■ Task goal: Copy out each line of the entries below in which the string "textbar" appears.

-=-=-=-=-

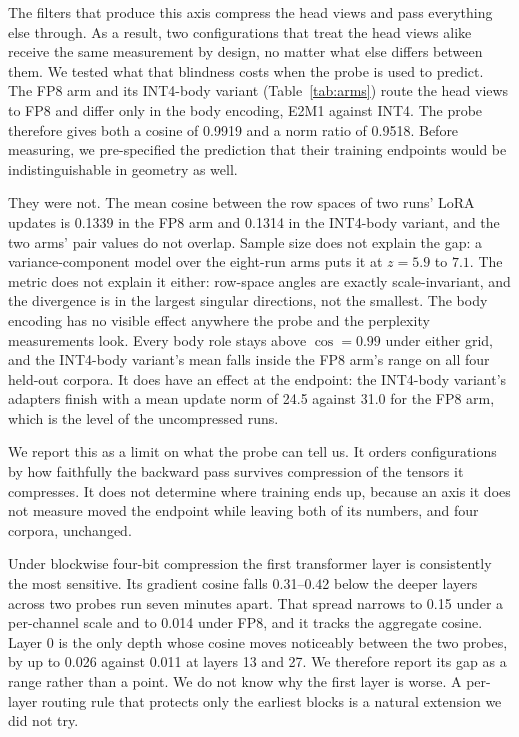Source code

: \documentclass[11pt,letterpaper]{article}
\begin{document}
\medskip
The filters that produce this axis compress the head views and pass everything else through. As a result, two configurations that treat the head views alike receive the same measurement by design, no matter what else differs between them. We tested what that blindness costs when the probe is used to predict. The FP8 arm and its INT4-body variant (Table~\ref{tab:arms}) route the head views to FP8 and differ only in the body encoding, E2M1 against INT4. The probe therefore gives both a cosine of 0.9919 and a norm ratio of 0.9518. Before measuring, we pre-specified the prediction that their training endpoints would be indistinguishable in geometry as well.

They were not. The mean cosine between the row spaces of two runs' LoRA updates is 0.1339 in the FP8 arm and 0.1314 in the INT4-body variant, and the two arms' pair values do not overlap. Sample size does not explain the gap: a variance-component model over the eight-run arms puts it at $z = 5.9$ to $7.1$. The metric does not explain it either: row-space angles are exactly scale-invariant, and the divergence is in the largest singular directions, not the smallest. The body encoding has no visible effect anywhere the probe and the perplexity measurements look. Every body role stays above $\cos = 0.99$ under either grid, and the INT4-body variant's mean falls inside the FP8 arm's range on all four held-out corpora. It does have an effect at the endpoint: the INT4-body variant's adapters finish with a mean update norm of 24.5 against 31.0 for the FP8 arm, which is the level of the uncompressed runs.

We report this as a limit on what the probe can tell us. It orders configurations by how faithfully the backward pass survives compression of the tensors it compresses. It does not determine where training ends up, because an axis it does not measure moved the endpoint while leaving both of its numbers, and four corpora, unchanged.


Under blockwise four-bit compression the first transformer layer is consistently the most sensitive. Its gradient cosine falls 0.31--0.42 below the deeper layers across two probes run seven minutes apart. That spread narrows to 0.15 under a per-channel scale and to 0.014 under FP8, and it tracks the aggregate cosine. Layer 0 is the only depth whose cosine moves noticeably between the two probes, by up to 0.026 against 0.011 at layers 13 and 27. We therefore report its gap as a range rather than a point. We do not know why the first layer is worse. A per-layer routing rule that protects only the earliest blocks is a natural extension we did not try.
\end{document}

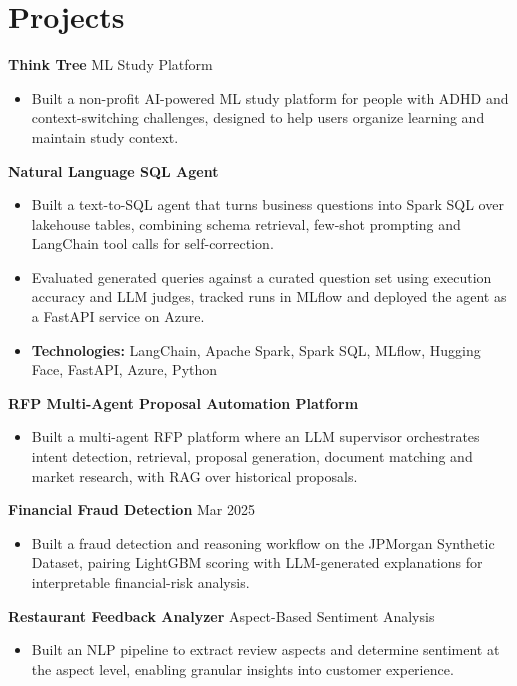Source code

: \documentclass[10pt,a4paper]{article}
\begin{document}
\section{Projects}
\textbf{Think Tree} \textbar{} ML Study Platform\par
\begin{itemize}
  \item Built a non-profit AI-powered ML study platform for people with ADHD and context-switching challenges, designed to help users organize learning and maintain study context.
\end{itemize}
\textbf{Natural Language SQL Agent}\par
\begin{itemize}
  \item Built a text-to-SQL agent that turns business questions into Spark SQL over lakehouse tables, combining schema retrieval, few-shot prompting and LangChain tool calls for self-correction.
  \item Evaluated generated queries against a curated question set using execution accuracy and LLM judges, tracked runs in MLflow and deployed the agent as a FastAPI service on Azure.
  \item \textbf{Technologies:} LangChain, Apache Spark, Spark SQL, MLflow, Hugging Face, FastAPI, Azure, Python
\end{itemize}
\textbf{RFP Multi-Agent Proposal Automation Platform}\par
\begin{itemize}
  \item Built a multi-agent RFP platform where an LLM supervisor orchestrates intent detection, retrieval, proposal generation, document matching and market research, with RAG over historical proposals.
\end{itemize}
\textbf{Financial Fraud Detection} \textbar{} Mar 2025\par
\begin{itemize}
  \item Built a fraud detection and reasoning workflow on the JPMorgan Synthetic Dataset, pairing LightGBM scoring with LLM-generated explanations for interpretable financial-risk analysis.
\end{itemize}
\textbf{Restaurant Feedback Analyzer} \textbar{} Aspect-Based Sentiment Analysis\par
\begin{itemize}
  \item Built an NLP pipeline to extract review aspects and determine sentiment at the aspect level, enabling granular insights into customer experience.
\end{itemize}
\end{document}
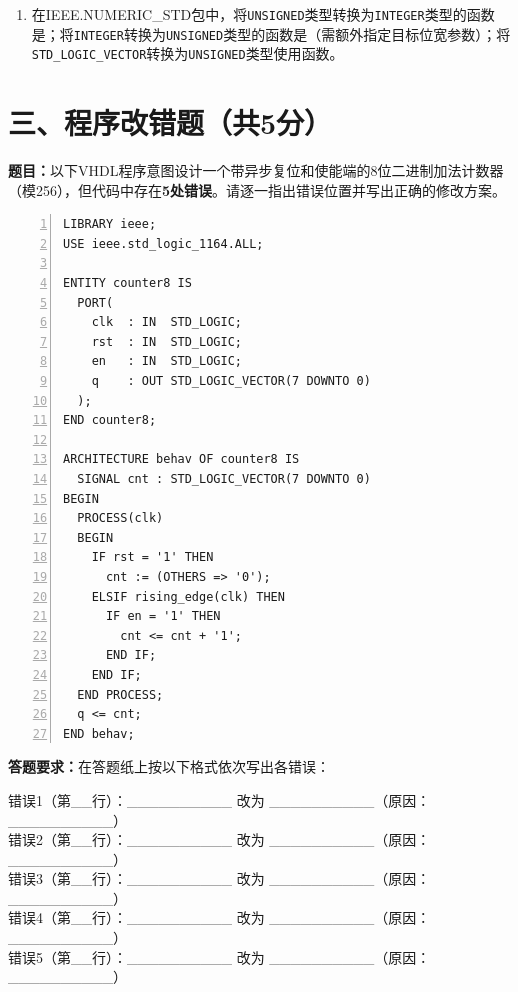 \begin{enumerate}[label=\arabic*.]
\vspace{0.5cm}

\item 在IEEE.NUMERIC\_STD包中，将\texttt{UNSIGNED}类型转换为\texttt{INTEGER}类型的函数是\underline{\hspace{2.5cm}}；将\texttt{INTEGER}转换为\texttt{UNSIGNED}类型的函数是\underline{\hspace{2.5cm}}（需额外指定目标位宽参数）；将\texttt{STD\_LOGIC\_VECTOR}转换为\texttt{UNSIGNED}类型使用\underline{\hspace{2.5cm}}函数。

\end{enumerate}

\newpage

\section*{三、程序改错题（共5分）}

\textbf{题目：}以下VHDL程序意图设计一个带异步复位和使能端的8位二进制加法计数器（模256），但代码中存在\textbf{5处错误}。请逐一指出错误位置并写出正确的修改方案。

\vspace{0.3cm}

\begin{lstlisting}[caption={带错误的8位计数器程序（找出5处错误，每处1分）}, language=VDL, numbers=left]
LIBRARY ieee;
USE ieee.std_logic_1164.ALL;

ENTITY counter8 IS
  PORT(
    clk  : IN  STD_LOGIC;
    rst  : IN  STD_LOGIC;
    en   : IN  STD_LOGIC;
    q    : OUT STD_LOGIC_VECTOR(7 DOWNTO 0)
  );
END counter8;

ARCHITECTURE behav OF counter8 IS
  SIGNAL cnt : STD_LOGIC_VECTOR(7 DOWNTO 0)
BEGIN
  PROCESS(clk)
  BEGIN
    IF rst = '1' THEN
      cnt := (OTHERS => '0');
    ELSIF rising_edge(clk) THEN
      IF en = '1' THEN
        cnt <= cnt + '1';
      END IF;
    END IF;
  END PROCESS;
  q <= cnt;
END behav;
\end{lstlisting}

\vspace{0.3cm}

\begin{framed}
\textbf{答题要求：}在答题纸上按以下格式依次写出各错误：

\noindent 错误1（第\_\_行）：\_\_\_\_\_\_\_\_\_\_ 改为 \_\_\_\_\_\_\_\_\_\_（原因：\_\_\_\_\_\_\_\_\_\_）\\
错误2（第\_\_行）：\_\_\_\_\_\_\_\_\_\_ 改为 \_\_\_\_\_\_\_\_\_\_（原因：\_\_\_\_\_\_\_\_\_\_）\\
错误3（第\_\_行）：\_\_\_\_\_\_\_\_\_\_ 改为 \_\_\_\_\_\_\_\_\_\_（原因：\_\_\_\_\_\_\_\_\_\_）\\
错误4（第\_\_行）：\_\_\_\_\_\_\_\_\_\_ 改为 \_\_\_\_\_\_\_\_\_\_（原因：\_\_\_\_\_\_\_\_\_\_）\\
错误5（第\_\_行）：\_\_\_\_\_\_\_\_\_\_ 改为 \_\_\_\_\_\_\_\_\_\_（原因：\_\_\_\_\_\_\_\_\_\_）
\end{framed}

-=-=-=-=-

■ Answer below:
\textbf{Think Tree} \textbar{} ML Study Platform\par
\textbf{Financial Fraud Detection} \textbar{} Mar 2025\par
\textbf{Restaurant Feedback Analyzer} \textbar{} Aspect-Based Sentiment Analysis\par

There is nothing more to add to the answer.